What the task requires -
Copy out each line of the listing below where the string "name" appears.

Provided data -
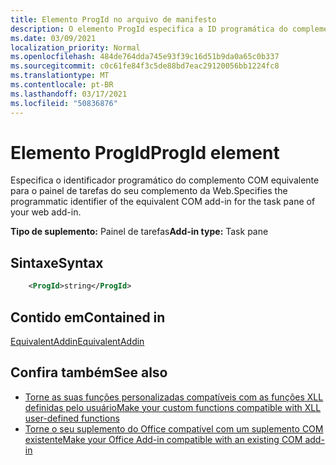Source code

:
 ```yaml
---
title: Elemento ProgId no arquivo de manifesto
description: O elemento ProgId especifica a ID programática do complemento COM equivalente para o painel de tarefas do seu complemento da Web.
ms.date: 03/09/2021
localization_priority: Normal
ms.openlocfilehash: 484de764dda745e93f39c16d51b9da0a65c0b337
ms.sourcegitcommit: c0c61fe84f3c5de88bd7eac29120056bb1224fc8
ms.translationtype: MT
ms.contentlocale: pt-BR
ms.lasthandoff: 03/17/2021
ms.locfileid: "50836876"
---
```

# <a name="progid-element"></a><span data-ttu-id="719aa-103">Elemento ProgId</span><span class="sxs-lookup"><span data-stu-id="719aa-103">ProgId element</span></span>

<span data-ttu-id="719aa-104">Especifica o identificador programático do complemento COM equivalente para o painel de tarefas do seu complemento da Web.</span><span class="sxs-lookup"><span data-stu-id="719aa-104">Specifies the programmatic identifier of the equivalent COM add-in for the task pane of your web add-in.</span></span>

<span data-ttu-id="719aa-105">**Tipo de suplemento:** Painel de tarefas</span><span class="sxs-lookup"><span data-stu-id="719aa-105">**Add-in type:** Task pane</span></span>

## <a name="syntax"></a><span data-ttu-id="719aa-106">Sintaxe</span><span class="sxs-lookup"><span data-stu-id="719aa-106">Syntax</span></span>

```XML
    <ProgId>string</ProgId>  
```

## <a name="contained-in"></a><span data-ttu-id="719aa-107">Contido em</span><span class="sxs-lookup"><span data-stu-id="719aa-107">Contained in</span></span>

[<span data-ttu-id="719aa-108">EquivalentAddin</span><span class="sxs-lookup"><span data-stu-id="719aa-108">EquivalentAddin</span></span>](equivalentaddin.md)

## <a name="see-also"></a><span data-ttu-id="719aa-109">Confira também</span><span class="sxs-lookup"><span data-stu-id="719aa-109">See also</span></span>

- [<span data-ttu-id="719aa-110">Torne as suas funções personalizadas compatíveis com as funções XLL definidas pelo usuário</span><span class="sxs-lookup"><span data-stu-id="719aa-110">Make your custom functions compatible with XLL user-defined functions</span></span>](../../excel/make-custom-functions-compatible-with-xll-udf.md)
- [<span data-ttu-id="719aa-111">Torne o seu suplemento do Office compatível com um suplemento COM existente</span><span class="sxs-lookup"><span data-stu-id="719aa-111">Make your Office Add-in compatible with an existing COM add-in</span></span>](../../develop/make-office-add-in-compatible-with-existing-com-add-in.md)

Answer below -
# <a name="progid-element"></a><span data-ttu-id="719aa-103">Elemento ProgId</span><span class="sxs-lookup"><span data-stu-id="719aa-103">ProgId element</span></span>
## <a name="syntax"></a><span data-ttu-id="719aa-106">Sintaxe</span><span class="sxs-lookup"><span data-stu-id="719aa-106">Syntax</span></span>
## <a name="contained-in"></a><span data-ttu-id="719aa-107">Contido em</span><span class="sxs-lookup"><span data-stu-id="719aa-107">Contained in</span></span>
## <a name="see-also"></a><span data-ttu-id="719aa-109">Confira também</span><span class="sxs-lookup"><span data-stu-id="719aa-109">See also</span></span>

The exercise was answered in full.